What you have to do =
Please state how many lines of the material contain "BrowserRouter", giving nothing but the number.

Source material =
- - -
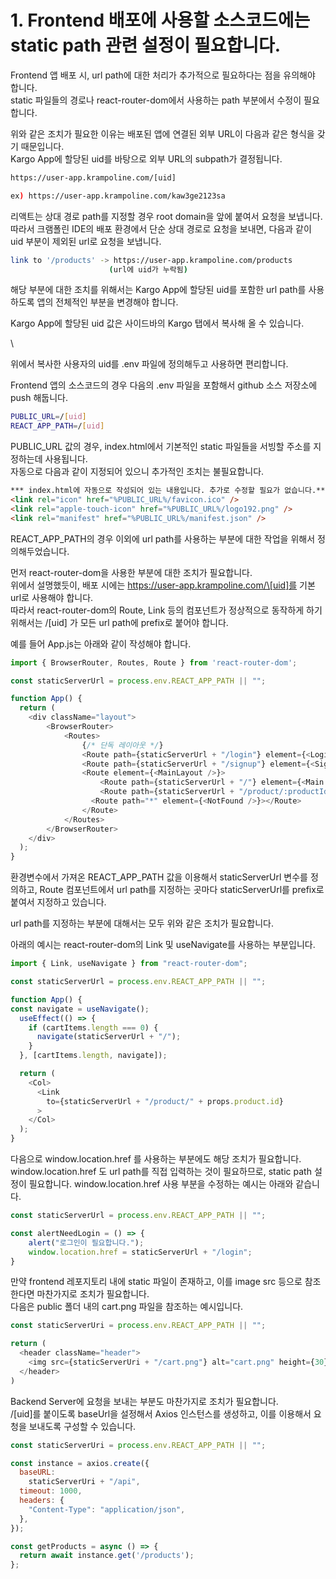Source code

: # 1. Frontend 배포에 사용할 소스코드에는 static path 관련 설정이 필요합니다.

Frontend 앱 배포 시, url path에 대한 처리가 추가적으로 필요하다는 점을 유의해야 합니다.\
static 파일들의 경로나 react-router-dom에서 사용하는 path 부분에서 수정이 필요합니다.

위와 같은 조치가 필요한 이유는 배포된 앱에 연결된 외부 URL이 다음과 같은 형식을 갖기 때문입니다.\
Kargo App에 할당된 uid를 바탕으로 외부 URL의 subpath가 결정됩니다.

```sh
https://user-app.krampoline.com/[uid]

ex) https://user-app.krampoline.com/kaw3ge2123sa
```

리액트는 상대 경로 path를 지정할 경우 root domain을 앞에 붙여서 요청을 보냅니다.\
따라서 크램폴린 IDE의 배포 환경에서 단순 상대 경로로 요청을 보내면, 다음과 같이 uid 부분이 제외된 url로 요청을 보냅니다.

```bash
link to '/products' -> https://user-app.krampoline.com/products 
                      (url에 uid가 누락됨)
```

해당 부분에 대한 조치를 위해서는 Kargo App에 할당된 uid를 포함한 url path를 사용하도록 앱의 전체적인 부분을 변경해야 합니다.

Kargo App에 할당된 uid 값은 사이드바의 Kargo 탭에서 복사해 올 수 있습니다.

\


위에서 복사한 사용자의 uid를 .env 파일에 정의해두고 사용하면 편리합니다.

Frontend 앱의 소스코드의 경우 다음의 .env 파일을 포함해서 github 소스 저장소에 push 해둡니다.

```bash
PUBLIC_URL=/[uid]
REACT_APP_PATH=/[uid]
```

PUBLIC\_URL 값의 경우, index.html에서 기본적인 static 파일들을 서빙할 주소를 지정하는데 사용됩니다.\
자동으로 다음과 같이 지정되어 있으니 추가적인 조치는 불필요합니다.

```html
*** index.html에 자동으로 작성되어 있는 내용입니다. 추가로 수정할 필요가 없습니다.***
<link rel="icon" href="%PUBLIC_URL%/favicon.ico" />
<link rel="apple-touch-icon" href="%PUBLIC_URL%/logo192.png" />
<link rel="manifest" href="%PUBLIC_URL%/manifest.json" />
```

REACT\_APP\_PATH의 경우 이외에 url path를 사용하는 부분에 대한 작업을 위해서 정의해두었습니다.

먼저 react-router-dom을 사용한 부분에 대한 조치가 필요합니다.\
위에서 설명했듯이, 배포 시에는 https://user-app.krampoline.com/\[uid]를 기본 url로 사용해야 합니다.\
따라서 react-router-dom의 Route, Link 등의 컴포넌트가 정상적으로 동작하게 하기 위해서는 /\[uid] 가 모든 url path에 prefix로 붙어야 합니다.

예를 들어 App.js는 아래와 같이 작성해야 합니다.

```javascript
import { BrowserRouter, Routes, Route } from 'react-router-dom';

const staticServerUrl = process.env.REACT_APP_PATH || "";

function App() {
  return (
    <div className="layout">
        <BrowserRouter>
            <Routes>
                {/* 단독 레이아웃 */}
                <Route path={staticServerUrl + "/login"} element={<Login />}></Route>
                <Route path={staticServerUrl + "/signup"} element={<SignUp />}></Route>
                <Route element={<MainLayout />}>
                    <Route path={staticServerUrl + "/"} element={<Main />}></Route>
                    <Route path={staticServerUrl + "/product/:productId"} element={<Detail />}></Route>
                  <Route path="*" element={<NotFound />}></Route>
                </Route>
            </Routes>
        </BrowserRouter>
    </div>
  );
}
```

환경변수에서 가져온 REACT\_APP\_PATH 값을 이용해서 staticServerUrl 변수를 정의하고, Route 컴포넌트에서 url path를 지정하는 곳마다 staticServerUrl를 prefix로 붙여서 지정하고 있습니다.

url path를 지정하는 부분에 대해서는 모두 위와 같은 조치가 필요합니다.

아래의 예시는 react-router-dom의 Link 및 useNavigate를 사용하는 부분입니다.

```javascript
import { Link, useNavigate } from "react-router-dom";

const staticServerUrl = process.env.REACT_APP_PATH || "";

function App() {
const navigate = useNavigate();
  useEffect(() => {
    if (cartItems.length === 0) {
      navigate(staticServerUrl + "/");
    }
  }, [cartItems.length, navigate]);

  return (
    <Col>
      <Link
        to={staticServerUrl + "/product/" + props.product.id}
      >
    </Col>
  );
}
```

다음으로 window.location.href 를 사용하는 부분에도 해당 조치가 필요합니다.\
window.location.href 도 url path를 직접 입력하는 것이 필요하므로, static path 설정이 필요합니다. window.location.href 사용 부분을 수정하는 예시는 아래와 같습니다.

```javascript
const staticServerUrl = process.env.REACT_APP_PATH || "";

const alertNeedLogin = () => {
    alert("로그인이 필요합니다.");
    window.location.href = staticServerUrl + "/login";
}
```

만약 frontend 레포지토리 내에 static 파일이 존재하고, 이를 image src 등으로 참조한다면 마찬가지로 조치가 필요합니다.\
다음은 public 폴더 내의 cart.png 파일을 참조하는 예시입니다.

```javascript
const staticServerUri = process.env.REACT_APP_PATH || "";

return (
  <header className="header">
    <img src={staticServerUri + "/cart.png"} alt="cart.png" height={30} />
  </header>
)
```

Backend Server에 요청을 보내는 부분도 마찬가지로 조치가 필요합니다.\
/\[uid]를 붙이도록 baseUrl을 설정해서 Axios 인스턴스를 생성하고, 이를 이용해서 요청을 보내도록 구성할 수 있습니다.

```javascript
const staticServerUri = process.env.REACT_APP_PATH || "";

const instance = axios.create({
  baseURL:
    staticServerUri + "/api",
  timeout: 1000,
  headers: {
    "Content-Type": "application/json",
  },
});

const getProducts = async () => {
  return await instance.get('/products');
};
```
- - -
Written answer =
3